Clausewitz à l’épreuve des tentatives de paix au Moyen-Orient

2 heures

10 points

Intérêt du sujet • Cette étude, assez difficile, doit vous permettre de faire preuve de réflexion pour mettre en lien la théorie de Clausewitz avec la tentative de résolution du conflit israélo-palestinien. La bonne compréhension du texte s’avère indispensable pour la mener à bien.

 

En analysant les documents, en les confrontant et en vous appuyant sur vos connaissances, montrez que la pensée de Clausewitz reste d’actualité pour comprendre la difficile construction de la paix au Moyen-Orient.

Document 1

On ne peut considérer la guerre, c’est-à-dire les tensions et les actions hostiles, comme ayant atteint son terme aussi longtemps que la volonté de l’ennemi n’a pas été brisée, son gouvernement et ses alliés contraints de faire la paix, son peuple de se soumettre.

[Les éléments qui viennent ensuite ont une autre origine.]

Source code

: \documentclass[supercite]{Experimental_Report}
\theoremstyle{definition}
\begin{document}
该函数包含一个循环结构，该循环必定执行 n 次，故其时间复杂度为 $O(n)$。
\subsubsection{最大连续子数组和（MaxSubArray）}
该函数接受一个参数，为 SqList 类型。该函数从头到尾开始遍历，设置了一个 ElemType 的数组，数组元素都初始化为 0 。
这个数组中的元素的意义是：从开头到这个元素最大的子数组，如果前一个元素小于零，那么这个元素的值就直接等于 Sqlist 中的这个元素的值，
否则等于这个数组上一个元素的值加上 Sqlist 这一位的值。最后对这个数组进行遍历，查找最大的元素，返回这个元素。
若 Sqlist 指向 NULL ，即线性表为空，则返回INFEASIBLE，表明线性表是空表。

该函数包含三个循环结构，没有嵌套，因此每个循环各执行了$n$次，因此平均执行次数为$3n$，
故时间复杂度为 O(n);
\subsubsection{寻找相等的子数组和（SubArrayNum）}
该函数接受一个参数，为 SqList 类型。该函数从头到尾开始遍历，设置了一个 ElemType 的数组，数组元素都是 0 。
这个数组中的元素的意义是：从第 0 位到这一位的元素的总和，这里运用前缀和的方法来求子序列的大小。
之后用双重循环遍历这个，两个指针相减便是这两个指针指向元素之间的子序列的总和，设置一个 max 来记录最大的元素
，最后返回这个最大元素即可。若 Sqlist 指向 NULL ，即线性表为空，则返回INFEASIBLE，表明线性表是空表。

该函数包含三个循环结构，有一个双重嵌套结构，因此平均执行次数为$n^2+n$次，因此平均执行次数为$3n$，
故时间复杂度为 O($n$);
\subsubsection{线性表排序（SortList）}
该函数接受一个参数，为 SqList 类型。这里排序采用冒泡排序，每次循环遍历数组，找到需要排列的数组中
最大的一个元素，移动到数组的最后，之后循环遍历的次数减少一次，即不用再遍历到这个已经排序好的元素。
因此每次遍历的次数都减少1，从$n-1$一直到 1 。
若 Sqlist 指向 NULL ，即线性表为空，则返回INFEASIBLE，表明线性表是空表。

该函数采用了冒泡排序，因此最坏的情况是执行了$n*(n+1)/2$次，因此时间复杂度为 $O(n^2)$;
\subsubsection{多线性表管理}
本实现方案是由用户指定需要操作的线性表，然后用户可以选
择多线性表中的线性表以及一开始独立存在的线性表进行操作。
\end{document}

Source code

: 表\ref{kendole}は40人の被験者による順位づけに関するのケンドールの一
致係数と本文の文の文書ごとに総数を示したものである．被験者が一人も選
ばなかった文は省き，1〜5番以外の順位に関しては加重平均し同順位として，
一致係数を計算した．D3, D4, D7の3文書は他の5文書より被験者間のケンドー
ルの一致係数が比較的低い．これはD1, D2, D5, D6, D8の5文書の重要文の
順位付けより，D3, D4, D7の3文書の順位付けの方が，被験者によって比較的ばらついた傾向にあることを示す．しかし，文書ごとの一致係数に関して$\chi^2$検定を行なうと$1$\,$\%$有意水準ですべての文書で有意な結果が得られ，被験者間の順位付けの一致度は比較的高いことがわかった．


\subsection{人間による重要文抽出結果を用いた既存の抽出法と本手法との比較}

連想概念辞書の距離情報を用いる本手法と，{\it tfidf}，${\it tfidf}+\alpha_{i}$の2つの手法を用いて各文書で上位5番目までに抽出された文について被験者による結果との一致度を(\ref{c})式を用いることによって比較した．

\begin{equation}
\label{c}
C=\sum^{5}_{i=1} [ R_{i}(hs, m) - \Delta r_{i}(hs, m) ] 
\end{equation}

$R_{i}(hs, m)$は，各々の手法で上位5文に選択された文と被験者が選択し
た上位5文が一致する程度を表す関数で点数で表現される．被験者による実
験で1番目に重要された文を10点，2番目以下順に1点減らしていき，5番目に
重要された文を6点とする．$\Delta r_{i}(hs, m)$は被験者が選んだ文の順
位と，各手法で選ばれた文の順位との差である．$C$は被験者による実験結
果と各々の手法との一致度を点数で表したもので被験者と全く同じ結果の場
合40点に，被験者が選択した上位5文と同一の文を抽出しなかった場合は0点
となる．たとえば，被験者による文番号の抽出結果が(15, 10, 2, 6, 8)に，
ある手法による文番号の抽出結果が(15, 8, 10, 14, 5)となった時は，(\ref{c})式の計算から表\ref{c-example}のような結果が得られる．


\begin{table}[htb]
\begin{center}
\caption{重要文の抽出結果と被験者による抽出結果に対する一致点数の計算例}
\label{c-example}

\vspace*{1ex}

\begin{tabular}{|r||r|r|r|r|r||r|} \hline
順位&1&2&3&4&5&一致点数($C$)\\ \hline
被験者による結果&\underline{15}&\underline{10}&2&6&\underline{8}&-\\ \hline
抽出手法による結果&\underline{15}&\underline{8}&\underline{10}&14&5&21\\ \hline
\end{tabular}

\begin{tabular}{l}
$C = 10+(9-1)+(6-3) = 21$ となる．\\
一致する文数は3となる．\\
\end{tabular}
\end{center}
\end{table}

Car il se peut que les hostilités reprennent, de l’intérieur du pays ou par l’entremise de ses alliés, quand bien même nous l’occupons tout entier. Bien entendu, cela peut avoir lieu aussi après que la paix a été conclue, ce qui ne prouve rien d’autre que ceci : toutes les guerres n’aboutissent pas à un verdict définitif et à un règlement parfait. Même si tel est le cas, cependant, la signature de la paix éteint toujours bien des étincelles qui auraient continué de couver […].

Mais dans le monde réel, cette fin de la guerre abstraite, cet ultime moyen de réaliser la fin politique auquel concourent tous les autres, à savoir la réduction de l’adversaire à l’impuissance, n’est pas à tout coup à portée de la main, et n’est pas non plus la condition sine qua non de la paix ; il ne peut donc en aucun cas être érigé en loi par la théorie. D’innombrables traités de paix furent signés sans que l’un des deux camps puisse être considéré comme réduit à l’impuissance, et même avant que l’équilibre des forces ait été visiblement rompu […].

Dans la réalité, avec l’incapacité à résister plus avant, il y a deux raisons de faire la paix. La première est l’invraisemblance de la victoire, la deuxième son coût trop élevé […].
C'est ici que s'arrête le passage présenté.